Christian Rubio | Executive Director
EverythingALS

Christian Rubio is Executive Director at EverythingALS, a digital biomarkers and endpoints research non-profit serving the ALS/ MND community through the validation of new measures via remote tracking of disease progression and the lived experience. An experienced advocacy leader who has worked on the non-profit and biopharma sides of the drug research and development collaboration space, Christian leads the organization’s pre-competitive digital health technology consortium of biopharma companies and community engagement.   Prior to this role, Christian served as Vice President and Global Head of Advocacy at Praxis Precision Medicines, overseeing patient, advocacy and policy engagement across the company’s epilepsy and movement disorder franchises. Prior to his role at Praxis, Christian served as the Vice President of Strategic Advancement at Global Genes, where he led strategic partnerships, advocacy engagement and digital transformation. As leader of the organization’s health equity, diversity, and inclusion programming, he launched the Global Genes’s Rare Health Equity Summit, and led the formation of a strategic partnership with the Black Women’s Health Imperative’s Rare Disease Diversity Coalition, co-chairing their Addressing Delays in Diagnosis Working Group. Prior to his leadership at Global Genes, Christian was a Marketing executive overseeing patient and HCP engagement at PlatformQ Health and SERMO. His mobile and consumer technology experience extends from his years as head of Community and Platform Operations in mobile gaming and social networking apps, where he oversaw global support operations and customer insights teams.
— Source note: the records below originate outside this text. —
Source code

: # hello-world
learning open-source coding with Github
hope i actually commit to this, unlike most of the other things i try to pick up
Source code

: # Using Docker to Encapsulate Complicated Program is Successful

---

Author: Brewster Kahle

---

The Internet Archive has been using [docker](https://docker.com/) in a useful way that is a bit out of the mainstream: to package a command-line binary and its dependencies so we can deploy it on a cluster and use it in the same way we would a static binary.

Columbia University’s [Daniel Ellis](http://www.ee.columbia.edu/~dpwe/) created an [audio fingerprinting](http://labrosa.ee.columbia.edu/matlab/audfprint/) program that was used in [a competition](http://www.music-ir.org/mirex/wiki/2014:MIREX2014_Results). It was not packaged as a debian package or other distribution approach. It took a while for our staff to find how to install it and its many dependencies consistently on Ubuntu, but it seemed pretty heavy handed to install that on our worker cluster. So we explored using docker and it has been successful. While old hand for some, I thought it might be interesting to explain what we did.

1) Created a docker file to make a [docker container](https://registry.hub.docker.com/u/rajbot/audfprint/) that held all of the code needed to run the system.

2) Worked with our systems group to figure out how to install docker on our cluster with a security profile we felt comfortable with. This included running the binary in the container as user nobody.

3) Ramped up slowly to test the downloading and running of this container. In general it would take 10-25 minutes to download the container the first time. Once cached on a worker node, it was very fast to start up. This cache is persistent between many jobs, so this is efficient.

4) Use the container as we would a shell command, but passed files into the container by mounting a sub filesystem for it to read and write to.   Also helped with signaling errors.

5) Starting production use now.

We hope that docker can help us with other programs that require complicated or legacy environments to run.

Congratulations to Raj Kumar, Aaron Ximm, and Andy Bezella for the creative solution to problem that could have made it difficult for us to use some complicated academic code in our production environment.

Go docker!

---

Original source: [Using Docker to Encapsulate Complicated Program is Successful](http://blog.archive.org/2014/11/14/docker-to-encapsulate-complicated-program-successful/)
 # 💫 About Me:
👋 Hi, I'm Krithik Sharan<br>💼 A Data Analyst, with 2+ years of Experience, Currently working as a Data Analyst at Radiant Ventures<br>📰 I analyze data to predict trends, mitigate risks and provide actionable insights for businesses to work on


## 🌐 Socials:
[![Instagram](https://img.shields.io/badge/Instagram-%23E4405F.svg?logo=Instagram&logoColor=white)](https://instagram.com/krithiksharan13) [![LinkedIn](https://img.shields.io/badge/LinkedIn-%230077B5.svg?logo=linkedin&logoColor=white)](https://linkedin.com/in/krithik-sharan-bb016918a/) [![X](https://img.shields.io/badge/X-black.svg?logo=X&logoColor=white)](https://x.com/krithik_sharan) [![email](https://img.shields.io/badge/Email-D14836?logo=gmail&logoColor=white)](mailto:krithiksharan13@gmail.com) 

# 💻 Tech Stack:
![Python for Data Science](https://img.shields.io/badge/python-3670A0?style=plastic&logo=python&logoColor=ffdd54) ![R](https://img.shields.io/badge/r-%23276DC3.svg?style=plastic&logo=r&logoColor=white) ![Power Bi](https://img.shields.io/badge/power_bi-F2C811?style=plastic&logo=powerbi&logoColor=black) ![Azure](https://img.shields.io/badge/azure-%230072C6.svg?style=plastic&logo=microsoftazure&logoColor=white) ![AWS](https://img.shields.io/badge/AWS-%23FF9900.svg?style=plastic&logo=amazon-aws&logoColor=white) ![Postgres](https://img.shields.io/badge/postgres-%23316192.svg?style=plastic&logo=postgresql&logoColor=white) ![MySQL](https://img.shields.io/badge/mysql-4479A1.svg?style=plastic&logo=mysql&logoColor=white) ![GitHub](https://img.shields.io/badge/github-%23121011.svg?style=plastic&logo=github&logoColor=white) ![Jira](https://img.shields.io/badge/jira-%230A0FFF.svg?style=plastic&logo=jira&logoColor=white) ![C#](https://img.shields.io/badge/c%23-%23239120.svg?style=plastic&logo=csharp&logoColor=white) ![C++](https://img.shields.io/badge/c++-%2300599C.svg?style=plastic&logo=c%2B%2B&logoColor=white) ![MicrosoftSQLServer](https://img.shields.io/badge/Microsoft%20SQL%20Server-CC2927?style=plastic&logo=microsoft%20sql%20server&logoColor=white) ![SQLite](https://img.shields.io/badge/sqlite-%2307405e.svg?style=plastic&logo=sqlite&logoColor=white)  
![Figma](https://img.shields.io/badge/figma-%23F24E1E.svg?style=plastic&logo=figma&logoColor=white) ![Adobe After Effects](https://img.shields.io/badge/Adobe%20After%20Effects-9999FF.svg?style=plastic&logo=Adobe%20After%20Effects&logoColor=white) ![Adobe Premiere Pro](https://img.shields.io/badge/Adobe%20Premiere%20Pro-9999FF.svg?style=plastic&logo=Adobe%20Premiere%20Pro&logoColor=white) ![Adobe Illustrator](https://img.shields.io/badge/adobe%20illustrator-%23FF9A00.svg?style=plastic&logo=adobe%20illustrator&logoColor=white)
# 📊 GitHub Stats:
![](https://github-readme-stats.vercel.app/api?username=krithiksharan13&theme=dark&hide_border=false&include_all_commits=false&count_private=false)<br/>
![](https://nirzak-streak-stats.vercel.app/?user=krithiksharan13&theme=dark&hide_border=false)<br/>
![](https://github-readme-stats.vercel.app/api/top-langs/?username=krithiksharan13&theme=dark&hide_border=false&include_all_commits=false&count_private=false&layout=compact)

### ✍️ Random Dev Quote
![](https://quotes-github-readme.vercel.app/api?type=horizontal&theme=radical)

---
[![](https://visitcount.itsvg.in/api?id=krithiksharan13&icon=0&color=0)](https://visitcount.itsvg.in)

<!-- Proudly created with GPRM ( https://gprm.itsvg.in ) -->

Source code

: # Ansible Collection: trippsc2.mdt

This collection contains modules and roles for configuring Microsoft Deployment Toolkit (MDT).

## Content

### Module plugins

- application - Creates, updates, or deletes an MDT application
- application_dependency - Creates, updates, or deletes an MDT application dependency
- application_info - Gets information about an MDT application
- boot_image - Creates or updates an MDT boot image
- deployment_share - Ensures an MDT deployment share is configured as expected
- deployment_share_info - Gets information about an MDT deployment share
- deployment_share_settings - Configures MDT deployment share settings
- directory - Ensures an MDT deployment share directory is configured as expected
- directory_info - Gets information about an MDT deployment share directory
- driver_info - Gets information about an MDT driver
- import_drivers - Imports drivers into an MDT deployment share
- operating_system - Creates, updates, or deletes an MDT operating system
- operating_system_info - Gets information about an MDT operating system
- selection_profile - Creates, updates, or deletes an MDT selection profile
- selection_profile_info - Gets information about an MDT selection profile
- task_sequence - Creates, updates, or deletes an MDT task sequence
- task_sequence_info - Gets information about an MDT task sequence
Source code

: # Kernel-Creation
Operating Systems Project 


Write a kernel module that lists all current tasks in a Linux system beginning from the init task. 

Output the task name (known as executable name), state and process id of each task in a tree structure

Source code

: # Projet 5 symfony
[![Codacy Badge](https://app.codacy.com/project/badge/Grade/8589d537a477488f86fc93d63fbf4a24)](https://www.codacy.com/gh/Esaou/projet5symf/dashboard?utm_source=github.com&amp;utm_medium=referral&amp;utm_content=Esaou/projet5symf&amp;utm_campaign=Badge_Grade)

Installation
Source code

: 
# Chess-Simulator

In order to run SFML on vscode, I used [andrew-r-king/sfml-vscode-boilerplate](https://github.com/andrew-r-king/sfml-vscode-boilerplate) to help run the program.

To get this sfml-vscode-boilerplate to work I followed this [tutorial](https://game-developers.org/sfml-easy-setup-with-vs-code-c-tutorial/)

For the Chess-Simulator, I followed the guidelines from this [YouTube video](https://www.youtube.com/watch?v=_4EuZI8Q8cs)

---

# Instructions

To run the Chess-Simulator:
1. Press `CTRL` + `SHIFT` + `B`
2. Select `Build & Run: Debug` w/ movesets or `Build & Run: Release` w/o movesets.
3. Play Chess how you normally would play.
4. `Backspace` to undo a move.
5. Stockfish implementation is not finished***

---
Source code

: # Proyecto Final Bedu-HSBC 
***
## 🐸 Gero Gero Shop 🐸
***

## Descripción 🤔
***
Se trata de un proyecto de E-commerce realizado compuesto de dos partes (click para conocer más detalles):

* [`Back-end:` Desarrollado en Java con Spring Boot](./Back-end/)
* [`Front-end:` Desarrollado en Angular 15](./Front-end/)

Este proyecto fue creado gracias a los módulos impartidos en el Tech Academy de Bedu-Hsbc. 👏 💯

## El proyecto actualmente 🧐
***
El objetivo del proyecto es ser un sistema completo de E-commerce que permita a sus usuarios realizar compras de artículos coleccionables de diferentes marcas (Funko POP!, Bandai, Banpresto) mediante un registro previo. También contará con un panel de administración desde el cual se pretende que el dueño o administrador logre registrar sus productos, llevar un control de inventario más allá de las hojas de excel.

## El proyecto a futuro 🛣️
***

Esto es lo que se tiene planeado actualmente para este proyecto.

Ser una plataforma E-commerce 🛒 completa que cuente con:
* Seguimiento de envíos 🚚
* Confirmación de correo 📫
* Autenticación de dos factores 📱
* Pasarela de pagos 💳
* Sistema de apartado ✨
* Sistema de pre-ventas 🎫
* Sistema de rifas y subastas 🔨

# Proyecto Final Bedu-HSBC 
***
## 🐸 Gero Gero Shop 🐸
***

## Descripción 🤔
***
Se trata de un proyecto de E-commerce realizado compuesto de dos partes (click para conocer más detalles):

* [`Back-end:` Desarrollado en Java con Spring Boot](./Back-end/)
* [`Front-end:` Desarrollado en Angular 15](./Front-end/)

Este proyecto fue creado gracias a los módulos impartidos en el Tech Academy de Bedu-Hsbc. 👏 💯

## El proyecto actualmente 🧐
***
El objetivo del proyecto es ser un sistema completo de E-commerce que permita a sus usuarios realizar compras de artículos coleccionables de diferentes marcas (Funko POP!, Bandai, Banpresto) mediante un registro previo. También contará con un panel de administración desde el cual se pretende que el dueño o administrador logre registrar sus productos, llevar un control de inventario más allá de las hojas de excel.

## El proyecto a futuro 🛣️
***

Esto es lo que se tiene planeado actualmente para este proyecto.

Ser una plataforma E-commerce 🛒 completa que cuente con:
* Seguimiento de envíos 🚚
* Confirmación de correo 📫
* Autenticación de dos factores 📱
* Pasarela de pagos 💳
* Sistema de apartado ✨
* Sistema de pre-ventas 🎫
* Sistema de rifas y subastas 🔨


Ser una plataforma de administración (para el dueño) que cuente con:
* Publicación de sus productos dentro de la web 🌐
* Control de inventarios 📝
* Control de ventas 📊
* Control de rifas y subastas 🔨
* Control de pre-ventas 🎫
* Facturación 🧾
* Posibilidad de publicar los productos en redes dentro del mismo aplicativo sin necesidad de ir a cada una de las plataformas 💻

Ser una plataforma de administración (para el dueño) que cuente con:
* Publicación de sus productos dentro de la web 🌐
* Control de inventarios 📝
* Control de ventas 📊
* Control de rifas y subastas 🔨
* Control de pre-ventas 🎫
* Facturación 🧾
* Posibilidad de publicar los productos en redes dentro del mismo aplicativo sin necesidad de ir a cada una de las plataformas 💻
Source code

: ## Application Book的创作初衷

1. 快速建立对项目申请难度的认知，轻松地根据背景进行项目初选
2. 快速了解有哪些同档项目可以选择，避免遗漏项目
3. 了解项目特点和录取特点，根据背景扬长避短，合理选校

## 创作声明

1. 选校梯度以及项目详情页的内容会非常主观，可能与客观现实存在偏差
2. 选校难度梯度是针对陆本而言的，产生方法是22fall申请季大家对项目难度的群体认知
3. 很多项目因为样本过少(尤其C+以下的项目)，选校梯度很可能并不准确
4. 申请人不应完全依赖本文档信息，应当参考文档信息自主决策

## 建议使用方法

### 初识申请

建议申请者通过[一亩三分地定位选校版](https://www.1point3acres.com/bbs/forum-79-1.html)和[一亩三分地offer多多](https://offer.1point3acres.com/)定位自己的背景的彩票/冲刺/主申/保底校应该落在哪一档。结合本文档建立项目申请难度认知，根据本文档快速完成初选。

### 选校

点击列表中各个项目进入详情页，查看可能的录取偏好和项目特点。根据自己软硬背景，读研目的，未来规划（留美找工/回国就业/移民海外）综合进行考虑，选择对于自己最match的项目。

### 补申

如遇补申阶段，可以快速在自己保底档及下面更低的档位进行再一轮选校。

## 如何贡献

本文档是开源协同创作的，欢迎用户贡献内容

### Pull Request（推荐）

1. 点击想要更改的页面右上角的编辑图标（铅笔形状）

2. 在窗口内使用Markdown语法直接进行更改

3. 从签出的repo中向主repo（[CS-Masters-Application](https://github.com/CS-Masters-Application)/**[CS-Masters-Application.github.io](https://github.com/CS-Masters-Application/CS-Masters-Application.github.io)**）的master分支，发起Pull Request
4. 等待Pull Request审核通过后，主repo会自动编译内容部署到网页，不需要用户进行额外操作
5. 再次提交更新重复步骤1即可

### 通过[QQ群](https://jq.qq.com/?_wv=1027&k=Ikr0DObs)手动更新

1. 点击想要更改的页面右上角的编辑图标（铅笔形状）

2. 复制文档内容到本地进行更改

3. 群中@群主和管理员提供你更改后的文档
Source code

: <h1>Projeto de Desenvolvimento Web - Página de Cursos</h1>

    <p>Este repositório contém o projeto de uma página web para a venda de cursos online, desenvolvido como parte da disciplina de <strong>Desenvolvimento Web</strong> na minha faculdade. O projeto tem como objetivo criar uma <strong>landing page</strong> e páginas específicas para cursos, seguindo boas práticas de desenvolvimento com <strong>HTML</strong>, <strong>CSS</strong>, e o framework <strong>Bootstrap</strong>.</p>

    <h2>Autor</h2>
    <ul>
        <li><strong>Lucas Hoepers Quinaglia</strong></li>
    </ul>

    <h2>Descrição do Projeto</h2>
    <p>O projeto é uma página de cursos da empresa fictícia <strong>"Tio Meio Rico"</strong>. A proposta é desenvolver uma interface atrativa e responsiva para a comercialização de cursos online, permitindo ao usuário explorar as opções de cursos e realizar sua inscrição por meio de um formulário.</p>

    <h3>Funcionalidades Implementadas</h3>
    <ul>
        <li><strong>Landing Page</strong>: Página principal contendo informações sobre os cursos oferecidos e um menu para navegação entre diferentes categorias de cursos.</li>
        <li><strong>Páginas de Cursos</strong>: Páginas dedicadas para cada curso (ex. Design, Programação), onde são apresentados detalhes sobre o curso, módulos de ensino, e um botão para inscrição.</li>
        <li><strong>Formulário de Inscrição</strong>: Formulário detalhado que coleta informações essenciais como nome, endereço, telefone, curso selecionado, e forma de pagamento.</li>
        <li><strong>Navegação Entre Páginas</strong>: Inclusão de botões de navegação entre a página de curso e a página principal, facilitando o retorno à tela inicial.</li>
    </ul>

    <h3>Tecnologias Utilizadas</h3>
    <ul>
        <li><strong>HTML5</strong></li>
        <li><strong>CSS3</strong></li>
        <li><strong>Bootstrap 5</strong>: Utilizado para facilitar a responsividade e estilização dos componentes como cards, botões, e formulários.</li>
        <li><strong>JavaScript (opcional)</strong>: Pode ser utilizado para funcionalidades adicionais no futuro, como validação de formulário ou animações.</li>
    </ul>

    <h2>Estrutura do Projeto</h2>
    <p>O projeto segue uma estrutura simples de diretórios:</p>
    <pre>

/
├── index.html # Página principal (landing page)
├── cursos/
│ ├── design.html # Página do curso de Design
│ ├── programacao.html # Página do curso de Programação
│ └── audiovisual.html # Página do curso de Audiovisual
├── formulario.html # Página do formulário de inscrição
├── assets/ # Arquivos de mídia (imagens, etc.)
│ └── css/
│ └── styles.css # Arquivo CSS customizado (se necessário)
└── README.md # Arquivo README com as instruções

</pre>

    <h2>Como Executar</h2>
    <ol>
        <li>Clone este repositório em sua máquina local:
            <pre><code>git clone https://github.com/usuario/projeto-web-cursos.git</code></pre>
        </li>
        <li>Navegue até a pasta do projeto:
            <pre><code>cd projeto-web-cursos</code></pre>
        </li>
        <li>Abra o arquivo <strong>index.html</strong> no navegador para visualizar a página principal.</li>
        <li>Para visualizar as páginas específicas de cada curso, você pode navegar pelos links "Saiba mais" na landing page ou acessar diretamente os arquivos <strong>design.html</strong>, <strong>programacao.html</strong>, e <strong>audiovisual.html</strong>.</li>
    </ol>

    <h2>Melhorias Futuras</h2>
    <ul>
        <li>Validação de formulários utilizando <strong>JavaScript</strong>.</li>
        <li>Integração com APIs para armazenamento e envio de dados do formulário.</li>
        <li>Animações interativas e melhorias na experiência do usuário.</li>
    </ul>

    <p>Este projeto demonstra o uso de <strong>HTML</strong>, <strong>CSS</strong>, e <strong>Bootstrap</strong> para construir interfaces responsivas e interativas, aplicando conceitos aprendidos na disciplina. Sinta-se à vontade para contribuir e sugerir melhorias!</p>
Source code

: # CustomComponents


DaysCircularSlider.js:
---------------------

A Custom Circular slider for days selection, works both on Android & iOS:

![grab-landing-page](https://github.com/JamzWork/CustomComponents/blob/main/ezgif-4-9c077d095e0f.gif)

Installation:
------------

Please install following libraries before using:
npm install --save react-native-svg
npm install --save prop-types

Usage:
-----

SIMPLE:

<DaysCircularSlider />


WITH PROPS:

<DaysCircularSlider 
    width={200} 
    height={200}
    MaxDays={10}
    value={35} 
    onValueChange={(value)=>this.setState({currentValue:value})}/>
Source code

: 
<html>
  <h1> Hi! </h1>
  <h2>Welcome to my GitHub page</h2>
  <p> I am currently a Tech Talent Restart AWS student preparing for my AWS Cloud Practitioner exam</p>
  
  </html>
Christian received his undergraduate degree in Political Science and Philosophy from Williams College, a Masters in Political Management from the George Washington University and his MBA in technology entrepreneurship from the Olin School of Business at Babson College. He now splits his time between Boston, Massachusetts, Palo Alto and Washington, DC and continues to volunteer with a number of rare neurodevelopmental disorder organizations on building their data collection and insight collection strategies.